Love Lies Bleeding
Reż.: Rose Glass
Wyk.: Anna Baryshnikov, Kristen Stewart, Dave Franco
Jest końcówka lat 80. Amerykańska prowincja, gdzie diabeł mówi dobranoc. Miasteczko, o którym zapomniał amerykański sen, gdzie przemoc zapewnia władzę i sukces, a kobieta jest niczym. Młoda dziewczyna Lou, menedżerka niewielkiej siłowni, czyści zapchaną ubikację. Jej ojciec jest w miejscową figurą. Groźną. Prowadzi strzelnicę, handluje bronią i sterydami, w jego kieszeni siedzą też miejscowi policjanci. Siostra Lou na co dzień doznaje przemocy domowej z rąk pastwiącego się nad nią prymitywnego męża.
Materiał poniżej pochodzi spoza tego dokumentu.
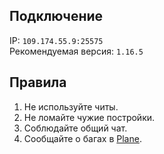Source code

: ## Подключение

IP: `109.174.55.9:25575`  
Рекомендуемая версия: `1.16.5`

## Правила

1. Не используйте читы.
2. Не ломайте чужие постройки.
3. Соблюдайте общий чат.
4. Сообщайте о багах в [Plane](/wiki/plane).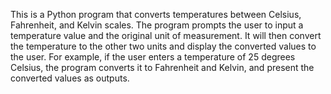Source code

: This is a Python program that converts temperatures between Celsius, Fahrenheit, and Kelvin scales. The program prompts the user to input a temperature value and the original unit of measurement. It will then convert the temperature to the other two units and display the converted values to the user. For example, if the user enters a temperature of 25 degrees Celsius, the program converts it to Fahrenheit and Kelvin, and present the converted values as outputs. 
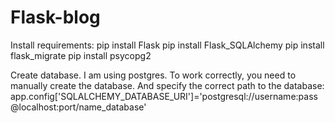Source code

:  # Flask-blog

Install requirements: 
  pip install Flask 
  pip install Flask_SQLAlchemy
  pip install flask_migrate 
  pip install psycopg2

Create database. I am using postgres. To work correctly, you need to manually create the database.
And specify the correct path to the database:
app.config['SQLALCHEMY_DATABASE_URI']='postgresql://username:pass@localhost:port/name_database'
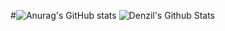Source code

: #![Anurag's GitHub stats](https://github-readme-stats.vercel.app/api?username=denzil-ppsc&show=reviews,discussions_started,discussions_answered,prs_merged,prs_merged_percentage)
![Denzil's Github Stats](https://github-readme-stats.vercel.app/api?username=sdfds&theme=chartreuse-dark&show_icons=true&hide_border=false&count_private=true)
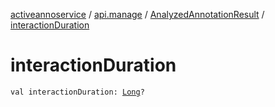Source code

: [activeannoservice](../../index.md) / [api.manage](../index.md) / [AnalyzedAnnotationResult](index.md) / [interactionDuration](./interaction-duration.md)

# interactionDuration

`val interactionDuration: `[`Long`](https://kotlinlang.org/api/latest/jvm/stdlib/kotlin/-long/index.html)`?`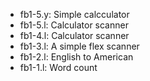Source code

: - fb1-5.y: Simple calcculator 
- fb1-5.l: Calculator scanner 
- fb1-4.l: Calculator scanner 
- fb1-3.l: A simple flex scanner 
- fb1-2.l: English to American
- fb1-1.l: Word count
Ale w świecie Lou zjawia się kobieta. Kulturystka, która uciekła z podobnego małego miasteczka, żeby robić własną karierę. Zatrzymuje się w nowym Meksyku, zatrudnia na strzelnicy należącej do ojca Lou i chce tu trenować w drodze na zawody w Las Vegas. Lou jest nią zafascynowana: w końcu Jakie zrobiła to, czego nie umie zrobić ona sama: wyrwała się z okowów, żeby decydować o sobie. Lou nie potrafi i nie chce oprzeć się uczuciu do niej. Zaprasza ją do swojego mieszkania i do swojego życia. A Jakie, jadąca wciąż na sterydach, wsiąka w ten świat pełen zła i przemocy. I porywa za sobą Lou. Ten krwawy, feministyczny thriller to kolejny dowód na to, jak daleko odeszła od „Zmierzchu” Kristen Stewart, która w „Love Life Bleeding” wciela się w Lou. Jakie gra Anna Baryshinkov, wcześniej znana m.in. z „Przedszkolanki”. Razem tworzą ciekawy duet. A naprzeciw nim staje demoniczny w roli ojca Ed Harris.